A terceira razão é geral. Os dados sobre o HIV são muito importantes. A partir deles é possível – segundo o que muitos pensam – dizer muita coisa sobre o carácter de um povo, seus hábitos e o que é necessário para o regenerar. Uma coisa que pode ter consequências assim tão abrangentes precisa de assentar sobre bases bem sólidas. Pessoalmente, tenho muitas reticências em relação à ideia da nossa cultura que o Plano Estratégico de Combate ao HIV-SIDA veicula.
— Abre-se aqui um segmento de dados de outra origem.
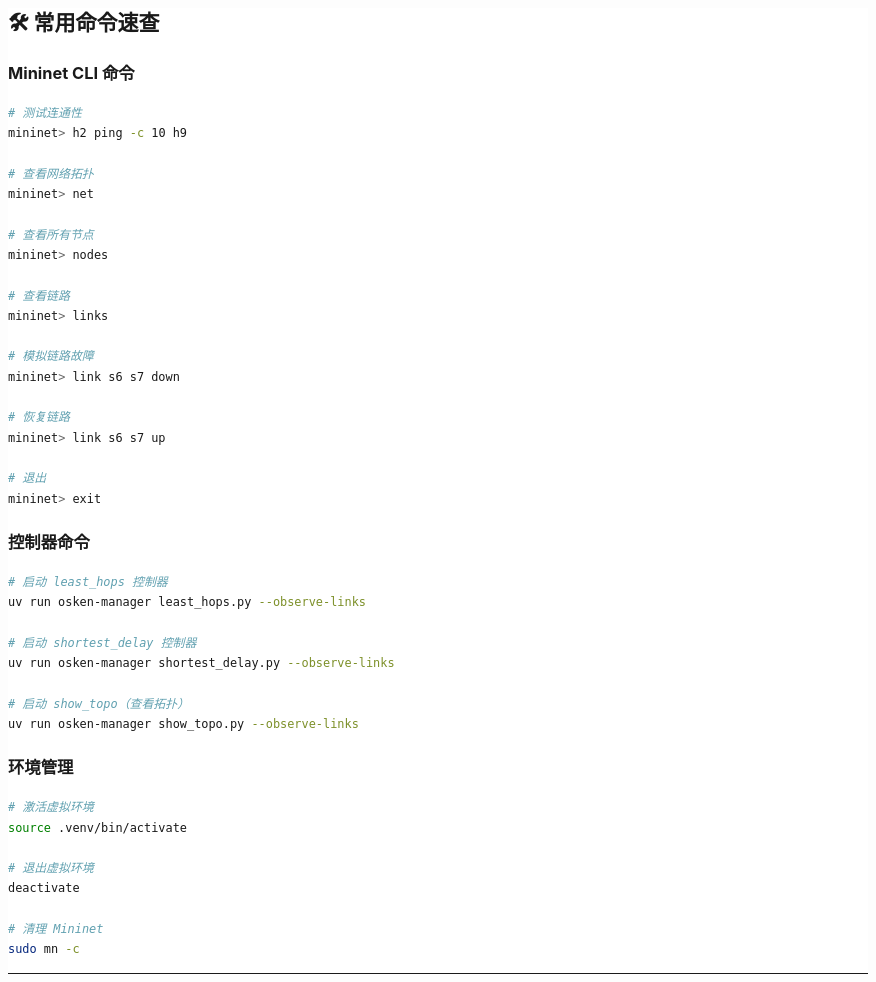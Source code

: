 
## 🛠️ 常用命令速查

### Mininet CLI 命令

```bash
# 测试连通性
mininet> h2 ping -c 10 h9

# 查看网络拓扑
mininet> net

# 查看所有节点
mininet> nodes

# 查看链路
mininet> links

# 模拟链路故障
mininet> link s6 s7 down

# 恢复链路
mininet> link s6 s7 up

# 退出
mininet> exit
```

### 控制器命令

```bash
# 启动 least_hops 控制器
uv run osken-manager least_hops.py --observe-links

# 启动 shortest_delay 控制器
uv run osken-manager shortest_delay.py --observe-links

# 启动 show_topo（查看拓扑）
uv run osken-manager show_topo.py --observe-links
```

### 环境管理

```bash
# 激活虚拟环境
source .venv/bin/activate

# 退出虚拟环境
deactivate

# 清理 Mininet
sudo mn -c
```

---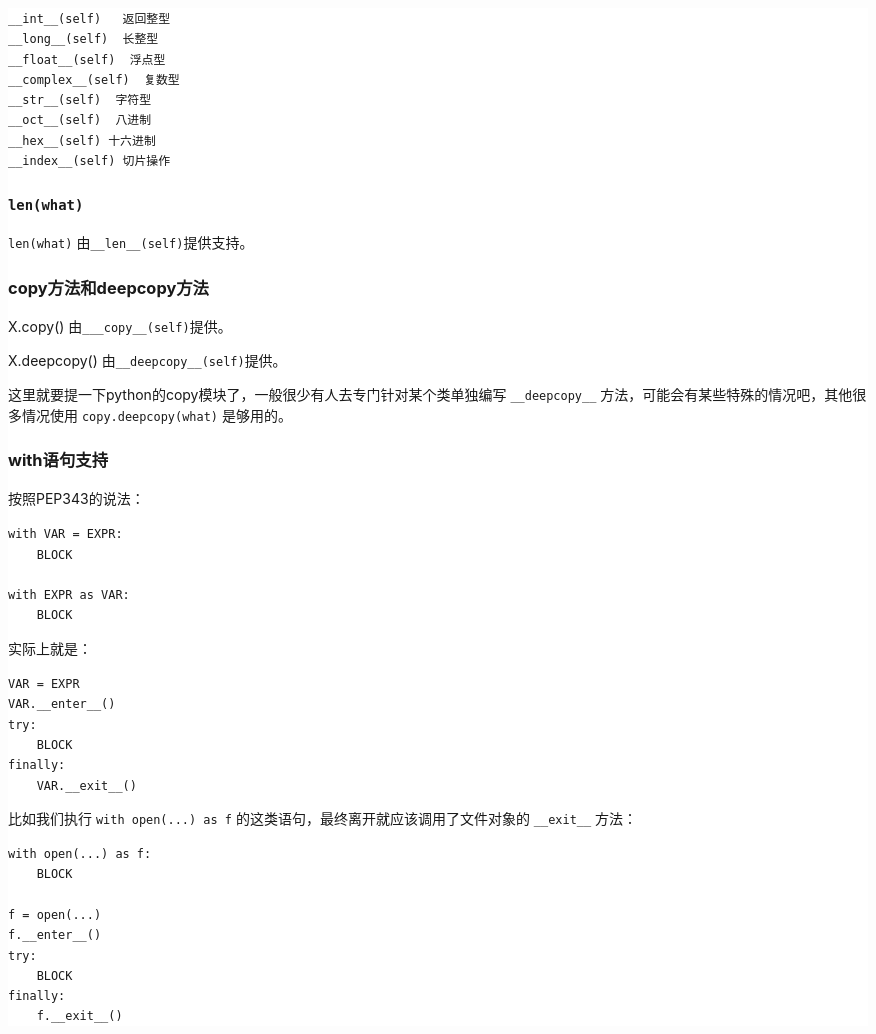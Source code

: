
 ```text
__int__(self)   返回整型
__long__(self)  长整型
__float__(self)  浮点型
__complex__(self)  复数型
__str__(self)  字符型
__oct__(self)  八进制
__hex__(self) 十六进制
__index__(self) 切片操作
```

### `len(what)`

`len(what)` 由`__len__(self)`提供支持。

### copy方法和deepcopy方法

X.copy() 由`___copy__(self)`提供。

X.deepcopy() 由`__deepcopy__(self)`提供。

这里就要提一下python的copy模块了，一般很少有人去专门针对某个类单独编写 `__deepcopy__` 方法，可能会有某些特殊的情况吧，其他很多情况使用 `copy.deepcopy(what)` 是够用的。



### with语句支持

按照PEP343的说法：

```text
with VAR = EXPR: 
    BLOCK
    
with EXPR as VAR:
    BLOCK
```

实际上就是：

```text
VAR = EXPR
VAR.__enter__()
try:
    BLOCK
finally:
    VAR.__exit__()
```

比如我们执行 `with open(...) as f` 的这类语句，最终离开就应该调用了文件对象的 `__exit__` 方法：

```
with open(...) as f:
    BLOCK

f = open(...)
f.__enter__()
try: 
    BLOCK
finally:
    f.__exit__()
```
Baseia-se em dissertações antropológicas de qualidade duvidosa e que generalizam, ao mesmo tempo que essencializam, a(s) nossa(s) cultura(s) sem nenhum suporte empírico defensável. Volto a este assunto, ainda que brevemente, na última postagem da série.
Portanto, no fundo, não se trata de aceitarmos ou não seja o que for. Trata-se de perceber melhor o que usamos como dado para ficarmos ou não preocupados. E para agirmos. A dúvida metodológica é sempre salutar e a boa nova é que essa dúvida faz parte do nosso trabalho como cientistas sociais. Ninguém nos pode acusar de cinismo. E se alguém, apesar de tudo, o fizer, podemos sempre justificar a nossa atitude com recurso à importância da dúvida do ponto de vista metodológico. Connosco ninguém ganha.